Goals of Therapy

Lawrence J. Hirsch

Timothy A. Pedley

Introduction

The goal of all medical therapy is to allow patients to live as normally as possible and to maximize quality of life, especially health-related quality of life. For patients with epilepsy, the desired goal is “no seizures, no side effects,” as emphasized in a National Institutes of Health–sponsored consensus conference in 2000.¹² The availability of a number of newer antiepileptic drugs (AEDs) has helped us to reach this goal, particularly in terms of “no side effects.” Unfortunately, there has not been a comparable benefit in the number of patients who become seizure free.²⁵

General Aspects of Treatment

Having epilepsy commonly introduces several consequences that are relatively unique, including restrictions on driving, persistent stigma, and the small but real possibility of sudden death. There are also more subtle issues that affect the quality of a patient’s life but can easily be overlooked, even in patients who are seizure free and who seem, on first glance, to be free of adverse effects as well. These include undesired chronic effects of AEDs on cognitive ability, mood, weight (both gain and loss), childbearing, and sexual function. Epilepsy can cause cultural and financial stress, and some AED regimens can be inconvenient and threaten compliance. Such issues are just as important, and can be as complex, in patients with mild epilepsy (or even a first seizure) as they are in those with intractable seizures. For these reasons, it is ideal for all patients who have seizures or epilepsy to be offered an opportunity to consult with an epilepsy specialist.

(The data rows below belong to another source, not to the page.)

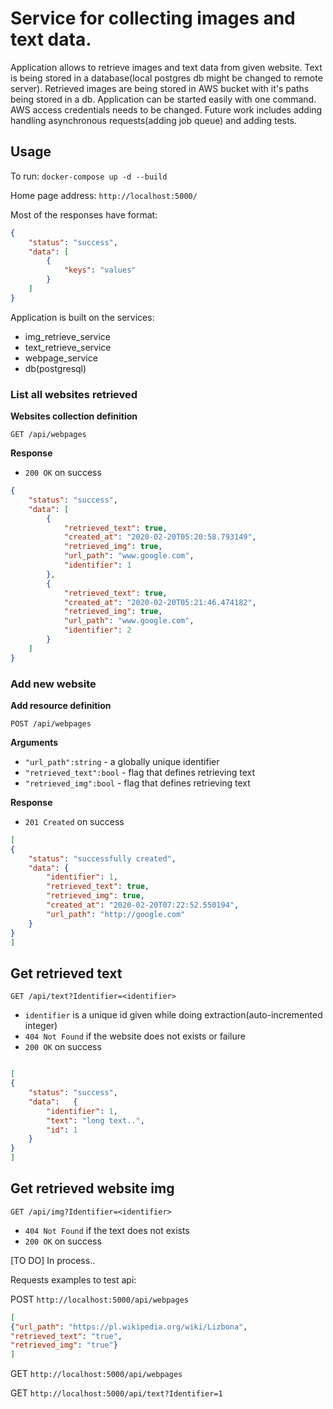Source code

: # Service for collecting images and text data.

Application allows to retrieve images and text data from given website. 
Text is being stored in a database(local postgres db might be changed to remote server).
Retrieved images are being stored in AWS bucket with it's paths being stored in a db. 
Application can be started easily with one command. AWS access credentials needs to be changed.
Future work includes adding handling asynchronous requests(adding job queue) and adding tests.

## Usage 

To run: 
```docker-compose up -d --build```

Home page address: `http://localhost:5000/`





Most of the responses have format:

```json
{
    "status": "success",
    "data": [
        {
            "keys": "values"
        }
    ]
}
```

Application is built on the services:
- img_retrieve_service
- text_retrieve_service
- webpage_service 
- db(postgresql)



### List all websites retrieved 

**Websites collection definition**

`GET /api/webpages`

**Response** 

- `200 OK` on success

```json
{
    "status": "success",
    "data": [
        {
            "retrieved_text": true,
            "created_at": "2020-02-20T05:20:58.793149",
            "retrieved_img": true,
            "url_path": "www.google.com",
            "identifier": 1
        },
        {
            "retrieved_text": true,
            "created_at": "2020-02-20T05:21:46.474182",
            "retrieved_img": true,
            "url_path": "www.google.com",
            "identifier": 2
        }
    ]
}
```

### Add new website

**Add resource definition**

`POST /api/webpages`

**Arguments**

- `"url_path":string` - a globally unique identifier
- `"retrieved_text":bool` - flag that defines retrieving text
- `"retrieved_img":bool` - flag that defines retrieving text

**Response**

- `201 Created` on success

```json
[
{
    "status": "successfully created",
    "data": {
        "identifier": 1,
        "retrieved_text": true,
        "retrieved_img": true,
        "created_at": "2020-02-20T07:22:52.550194",
        "url_path": "http://google.com"
    }
}
]
```

## Get retrieved text

`GET /api/text?Identifier=<identifier>`

- `identifier` is a unique id given while doing extraction(auto-incremented integer)
- `404 Not Found` if the website does not exists or failure
- `200 OK` on success

```json

[
{
    "status": "success",
    "data":   {
        "identifier": 1,
        "text": "long text..",
        "id": 1
    }
}
]
```


## Get retrieved website img

`GET /api/img?Identifier=<identifier>`

- `404 Not Found` if the text does not exists
- `200 OK` on success

[TO DO]
In process.. 


Requests examples to test api:

POST `http://localhost:5000/api/webpages`
```json
[
{"url_path": "https://pl.wikipedia.org/wiki/Lizbona",
"retrieved_text": "true",
"retrieved_img": "true"}
]
```


GET `http://localhost:5000/api/webpages`

GET `http://localhost:5000/api/text?Identifier=1 `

Successful management of patients with epilepsy requires treatment to be individualized. This can only be achieved if the physician, patient, and family cooperate in a productive partnership. It is useful early on to determine the relative importance the patient attaches to several possible outcomes and then to reevaluate these from time to time during the course of treatment. For a patient who has strong objections to taking medication, it is best to choose the simplest possible regimen with the least risk of side effects. Other reasonable considerations might include, as appropriate, reduction in dose or consideration of AED withdrawal, even if the chance of success is low. Another patient may view the possibility of an additional seizure as sufficiently devastating that he or she will not tolerate even a small risk of recurrence despite the potential benefit of lower doses or discontinuing medication altogether. The reasons may be psychological, professional, social, or practical (e.g., a compelling need to drive).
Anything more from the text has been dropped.